India’s Constitution has the dubious distinction of being the largest in the world and consequently unreadable, and largely unread. It gives the government enormous powers to intervene in the economy, to enact laws that discriminate among citizens based on attributes such as religion and caste, restricts freedom of speech, and limits the right to property. In short, it allows deliberate political and economic exploitation.

Undue government interference in the economy politicizes the economy, which in turn leads to the corruption of politics. By contrast, the US Constitution is short, guarantees the freedom of speech, protects property rights, prohibits discrimination among citizens, and limits the power of the government.

The most salient distinction between the US and Indian Constitutions lies in the relationship between the people and the government the Constitutions define. The US Constitution places the people as the principal and the government as its agent. This is evidenced in the limits that the Constitution imposes on the government. The Indian Constitution places the government as the master and people as its servants—as can be expected of an essentially colonial government. Like the British government before it, post-1947 Indian governments took on the role of the master and imposed limits on the economic and civic freedoms of Indians.

India is a functioning democracy with routine peaceful transfer of power following elections. Each election raises the hope that with different political leaders, governance would improve. Sadly, regardless of which party or leaders are in power, the policies hardly change.

Nobel laureate economist James Buchanan wrote, “It is folly to think that ‘better men’ elected to office will help us much, that ‘better policy’ will turn things around here. We need, and must have, basic constitutional reform, which must, of course, be preceded by basic constitutional discourse and discussion.”

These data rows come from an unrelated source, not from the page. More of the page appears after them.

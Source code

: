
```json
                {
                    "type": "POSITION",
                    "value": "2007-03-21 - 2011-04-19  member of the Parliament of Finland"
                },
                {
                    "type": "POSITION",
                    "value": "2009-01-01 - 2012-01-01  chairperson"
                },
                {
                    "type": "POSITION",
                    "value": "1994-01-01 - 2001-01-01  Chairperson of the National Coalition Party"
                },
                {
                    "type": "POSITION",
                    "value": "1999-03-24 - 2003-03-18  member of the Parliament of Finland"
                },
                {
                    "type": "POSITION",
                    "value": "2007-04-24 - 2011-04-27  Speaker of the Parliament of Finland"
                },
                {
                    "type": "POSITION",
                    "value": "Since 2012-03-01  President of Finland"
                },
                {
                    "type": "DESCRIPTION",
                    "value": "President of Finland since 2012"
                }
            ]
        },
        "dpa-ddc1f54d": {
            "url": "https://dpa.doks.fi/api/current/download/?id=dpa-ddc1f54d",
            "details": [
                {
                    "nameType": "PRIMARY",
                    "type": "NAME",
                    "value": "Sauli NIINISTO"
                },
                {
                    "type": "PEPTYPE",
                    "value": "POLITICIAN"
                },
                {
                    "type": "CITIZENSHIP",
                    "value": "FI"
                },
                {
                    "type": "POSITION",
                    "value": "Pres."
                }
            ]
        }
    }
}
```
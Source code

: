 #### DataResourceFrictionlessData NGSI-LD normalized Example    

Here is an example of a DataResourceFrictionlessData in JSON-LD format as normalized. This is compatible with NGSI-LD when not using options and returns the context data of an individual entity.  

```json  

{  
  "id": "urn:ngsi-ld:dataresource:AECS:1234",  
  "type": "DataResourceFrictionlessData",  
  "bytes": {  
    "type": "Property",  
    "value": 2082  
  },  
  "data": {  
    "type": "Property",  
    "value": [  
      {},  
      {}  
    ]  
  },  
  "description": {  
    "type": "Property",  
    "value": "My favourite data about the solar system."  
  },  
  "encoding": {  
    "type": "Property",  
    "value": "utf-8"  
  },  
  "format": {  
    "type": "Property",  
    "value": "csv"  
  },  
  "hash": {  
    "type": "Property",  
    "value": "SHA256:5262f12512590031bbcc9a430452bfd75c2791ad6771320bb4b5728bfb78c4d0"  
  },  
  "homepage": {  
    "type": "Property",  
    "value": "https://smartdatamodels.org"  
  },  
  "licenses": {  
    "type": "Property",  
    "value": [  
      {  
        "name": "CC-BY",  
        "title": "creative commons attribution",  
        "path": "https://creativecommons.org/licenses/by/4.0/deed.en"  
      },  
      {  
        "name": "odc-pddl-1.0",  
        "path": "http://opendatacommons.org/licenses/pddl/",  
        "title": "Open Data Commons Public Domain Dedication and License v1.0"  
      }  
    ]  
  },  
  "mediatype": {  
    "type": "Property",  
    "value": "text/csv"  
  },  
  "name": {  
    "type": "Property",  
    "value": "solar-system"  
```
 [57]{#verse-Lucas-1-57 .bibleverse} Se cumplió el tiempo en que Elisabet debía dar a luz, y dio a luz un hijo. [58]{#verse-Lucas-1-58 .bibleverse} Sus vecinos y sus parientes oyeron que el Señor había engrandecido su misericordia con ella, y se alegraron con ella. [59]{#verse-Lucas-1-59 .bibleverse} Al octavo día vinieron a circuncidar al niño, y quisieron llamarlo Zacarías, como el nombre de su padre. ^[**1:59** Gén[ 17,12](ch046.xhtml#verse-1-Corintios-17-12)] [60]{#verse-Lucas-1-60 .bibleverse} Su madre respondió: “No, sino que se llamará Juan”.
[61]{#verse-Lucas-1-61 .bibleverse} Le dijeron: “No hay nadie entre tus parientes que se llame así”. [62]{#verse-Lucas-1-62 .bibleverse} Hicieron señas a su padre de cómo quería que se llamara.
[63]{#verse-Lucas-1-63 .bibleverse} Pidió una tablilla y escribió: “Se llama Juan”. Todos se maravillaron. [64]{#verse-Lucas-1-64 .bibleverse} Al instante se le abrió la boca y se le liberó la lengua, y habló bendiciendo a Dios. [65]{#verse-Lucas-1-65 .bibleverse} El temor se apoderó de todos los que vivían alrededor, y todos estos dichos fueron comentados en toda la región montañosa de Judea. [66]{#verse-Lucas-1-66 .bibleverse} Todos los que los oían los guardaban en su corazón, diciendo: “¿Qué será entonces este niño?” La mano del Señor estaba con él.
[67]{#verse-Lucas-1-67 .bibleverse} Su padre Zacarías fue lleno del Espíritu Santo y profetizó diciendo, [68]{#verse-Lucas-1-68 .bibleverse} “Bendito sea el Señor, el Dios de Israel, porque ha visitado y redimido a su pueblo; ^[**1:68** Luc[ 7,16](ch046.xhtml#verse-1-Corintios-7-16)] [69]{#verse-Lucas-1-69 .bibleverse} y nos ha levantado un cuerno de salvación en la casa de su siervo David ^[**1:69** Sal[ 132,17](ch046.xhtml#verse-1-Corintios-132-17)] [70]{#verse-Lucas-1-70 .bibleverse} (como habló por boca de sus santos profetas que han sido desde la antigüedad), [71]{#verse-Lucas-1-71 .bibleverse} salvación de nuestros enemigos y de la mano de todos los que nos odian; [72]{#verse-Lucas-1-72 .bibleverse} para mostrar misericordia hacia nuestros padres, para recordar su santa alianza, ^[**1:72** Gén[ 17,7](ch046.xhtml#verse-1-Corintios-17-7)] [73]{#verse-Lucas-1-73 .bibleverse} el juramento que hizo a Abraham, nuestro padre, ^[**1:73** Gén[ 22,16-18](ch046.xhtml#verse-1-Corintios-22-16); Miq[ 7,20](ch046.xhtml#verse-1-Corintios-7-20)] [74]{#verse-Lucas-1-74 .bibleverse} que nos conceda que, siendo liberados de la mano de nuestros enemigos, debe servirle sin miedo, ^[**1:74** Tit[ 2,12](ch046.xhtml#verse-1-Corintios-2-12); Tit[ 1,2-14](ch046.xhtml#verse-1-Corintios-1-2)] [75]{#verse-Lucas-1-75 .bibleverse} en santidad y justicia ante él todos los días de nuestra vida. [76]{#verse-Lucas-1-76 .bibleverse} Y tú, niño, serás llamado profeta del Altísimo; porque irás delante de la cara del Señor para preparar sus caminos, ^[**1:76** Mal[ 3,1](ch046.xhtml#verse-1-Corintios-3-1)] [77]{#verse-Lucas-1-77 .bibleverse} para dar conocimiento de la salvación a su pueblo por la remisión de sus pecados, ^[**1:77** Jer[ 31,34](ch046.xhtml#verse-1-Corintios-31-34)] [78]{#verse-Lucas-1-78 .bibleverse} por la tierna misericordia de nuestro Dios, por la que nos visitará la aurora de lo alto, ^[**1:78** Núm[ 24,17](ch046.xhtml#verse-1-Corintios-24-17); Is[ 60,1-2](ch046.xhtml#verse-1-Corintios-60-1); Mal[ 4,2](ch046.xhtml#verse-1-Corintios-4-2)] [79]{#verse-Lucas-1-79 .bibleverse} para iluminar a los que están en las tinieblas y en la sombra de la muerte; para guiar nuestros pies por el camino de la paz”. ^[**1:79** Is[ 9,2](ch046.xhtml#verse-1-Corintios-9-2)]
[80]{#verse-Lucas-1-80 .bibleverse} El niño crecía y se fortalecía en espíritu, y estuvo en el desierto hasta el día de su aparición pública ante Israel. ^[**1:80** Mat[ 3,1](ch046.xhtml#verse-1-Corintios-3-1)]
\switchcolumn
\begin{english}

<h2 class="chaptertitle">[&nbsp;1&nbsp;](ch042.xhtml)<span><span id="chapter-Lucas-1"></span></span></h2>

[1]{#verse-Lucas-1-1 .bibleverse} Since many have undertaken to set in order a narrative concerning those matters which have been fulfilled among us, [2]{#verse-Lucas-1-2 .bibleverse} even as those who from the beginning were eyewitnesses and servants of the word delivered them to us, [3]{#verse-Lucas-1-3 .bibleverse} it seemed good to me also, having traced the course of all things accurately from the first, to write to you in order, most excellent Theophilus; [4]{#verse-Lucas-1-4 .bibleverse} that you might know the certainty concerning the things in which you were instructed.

Constitutions provide the structure of rules and constraints within which political decisions are made. Very large constitutions encoding a vast set of rules point to a “low trust” society. India is not inherently a low trust society but it became so because of the adversarial relationship between the government and the people, established by the British and continued post independence.

The British government was not popularly chosen but was imposed by force on an unwilling population. The laws, rules, regulations were all designed to have comprehensive, oppressive control over the people. There cannot be a relationship of trust between oppressor and oppressed. The seeds of mistrust sowed by the colonial British Raj have led to a paternalistic government which treats citizens as irresponsible, immature children.

The Constitution’s colonial origins give the government near omnipotent powers that are not consistent with a free society. It allows the government to interfere and restrict economic and civic freedoms. India needs a new Constitution that constrains governmental power and restricts it to the proper role of the government in a free society, namely to protect life, liberty and property of the citizens. The new Constitution must prohibit discrimination and must guarantee that all laws follow a generality norm that apply equally to all regardless of sex, religion, group affiliation or origin.

The legitimacy of the government of a free society depends on the consent of the governed. Consent by the people even in principle is meaningless if the Constitution is a mysterious document revered by all but understood by few. The new Constitution must be readable and be read by all. Therefore it must be in plain language and not in legalese.

For India’s trajectory to change towards prosperity that has been denied to it for so long, India needs a new Constitution that rolls back the power of the state and vests power in its people where it rightfully belongs in a constitutional republic.

Atanu Dey is an economist based in the US.

Published as part of a series on the book Liberalism in India: Past, Present and Future published recently by Centre for Civil Society. The book is a collection of essays written in honour of the late S.V. Raju.